Every line in the records below that holds "otherwise" must be identified and copied.

Saved entries
►
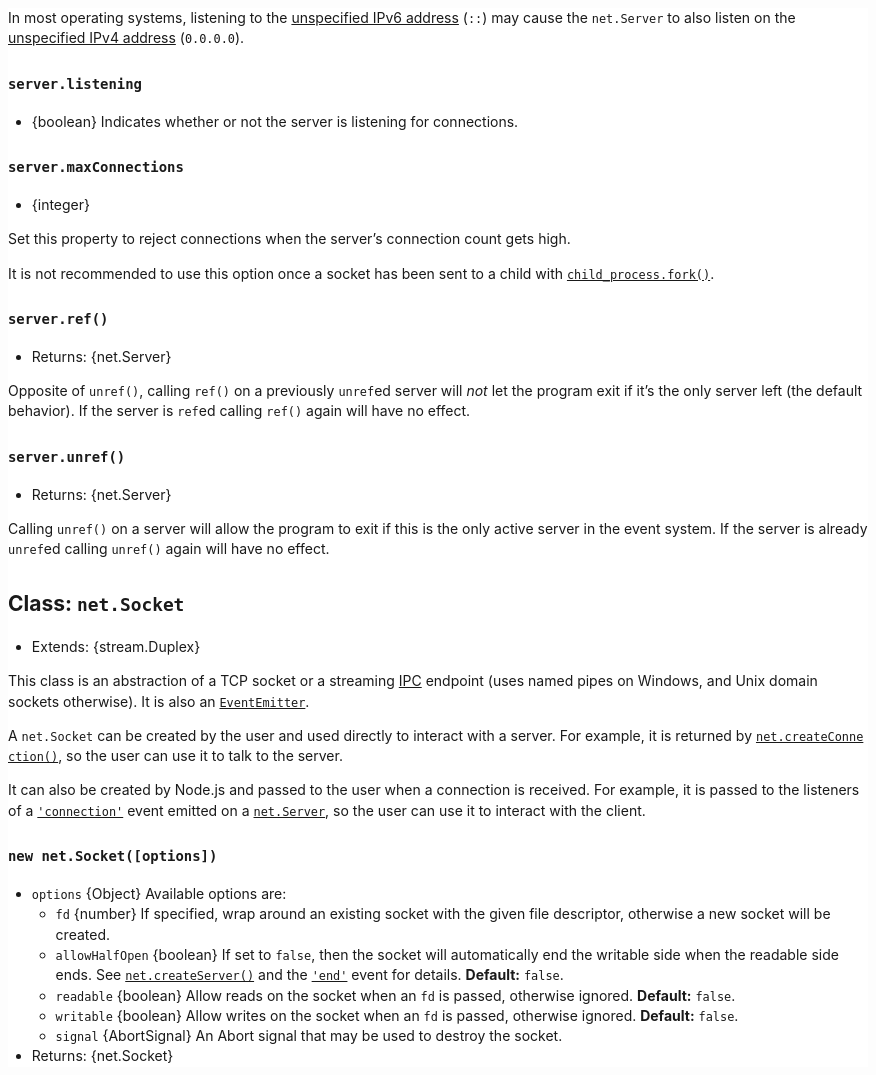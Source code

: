 In most operating systems, listening to the [unspecified IPv6 address](https://en.wikipedia.org/wiki/IPv6_address#Unspecified_address) (`::`) may cause the `net.Server` to also listen on the [unspecified IPv4 address](https://en.wikipedia.org/wiki/0.0.0.0) (`0.0.0.0`).

### `server.listening`

- {boolean} Indicates whether or not the server is listening for connections.

### `server.maxConnections`

- {integer}

Set this property to reject connections when the server’s connection count gets high.

It is not recommended to use this option once a socket has been sent to a child with [`child_process.fork()`](child_process.md#child_process_child_process_fork_modulepath_args_options).

### `server.ref()`

- Returns: {net.Server}

Opposite of `unref()`, calling `ref()` on a previously `unref`ed server will _not_ let the program exit if it’s the only server left (the default behavior). If the server is `ref`ed calling `ref()` again will have no effect.

### `server.unref()`

- Returns: {net.Server}

Calling `unref()` on a server will allow the program to exit if this is the only active server in the event system. If the server is already `unref`ed calling `unref()` again will have no effect.

## Class: `net.Socket`

- Extends: {stream.Duplex}

This class is an abstraction of a TCP socket or a streaming [IPC](#net_ipc_support) endpoint (uses named pipes on Windows, and Unix domain sockets otherwise). It is also an [`EventEmitter`](events.md#events_class_eventemitter).

A `net.Socket` can be created by the user and used directly to interact with a server. For example, it is returned by [`net.createConnection()`](#net_net_createconnection), so the user can use it to talk to the server.

It can also be created by Node.js and passed to the user when a connection is received. For example, it is passed to the listeners of a [`'connection'`](#net_event_connection) event emitted on a [`net.Server`](#net_class_net_server), so the user can use it to interact with the client.

### `new net.Socket([options])`

- `options` {Object} Available options are:
  - `fd` {number} If specified, wrap around an existing socket with the given file descriptor, otherwise a new socket will be created.
  - `allowHalfOpen` {boolean} If set to `false`, then the socket will automatically end the writable side when the readable side ends. See [`net.createServer()`](#net_net_createserver_options_connectionlistener) and the [`'end'`](#net_event_end) event for details. **Default:** `false`.
  - `readable` {boolean} Allow reads on the socket when an `fd` is passed, otherwise ignored. **Default:** `false`.
  - `writable` {boolean} Allow writes on the socket when an `fd` is passed, otherwise ignored. **Default:** `false`.
  - `signal` {AbortSignal} An Abort signal that may be used to destroy the socket.
- Returns: {net.Socket}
◄
## Answer area
This class is an abstraction of a TCP socket or a streaming [IPC](#net_ipc_support) endpoint (uses named pipes on Windows, and Unix domain sockets otherwise). It is also an [`EventEmitter`](events.md#events_class_eventemitter).
  - `fd` {number} If specified, wrap around an existing socket with the given file descriptor, otherwise a new socket will be created.
  - `readable` {boolean} Allow reads on the socket when an `fd` is passed, otherwise ignored. **Default:** `false`.
  - `writable` {boolean} Allow writes on the socket when an `fd` is passed, otherwise ignored. **Default:** `false`.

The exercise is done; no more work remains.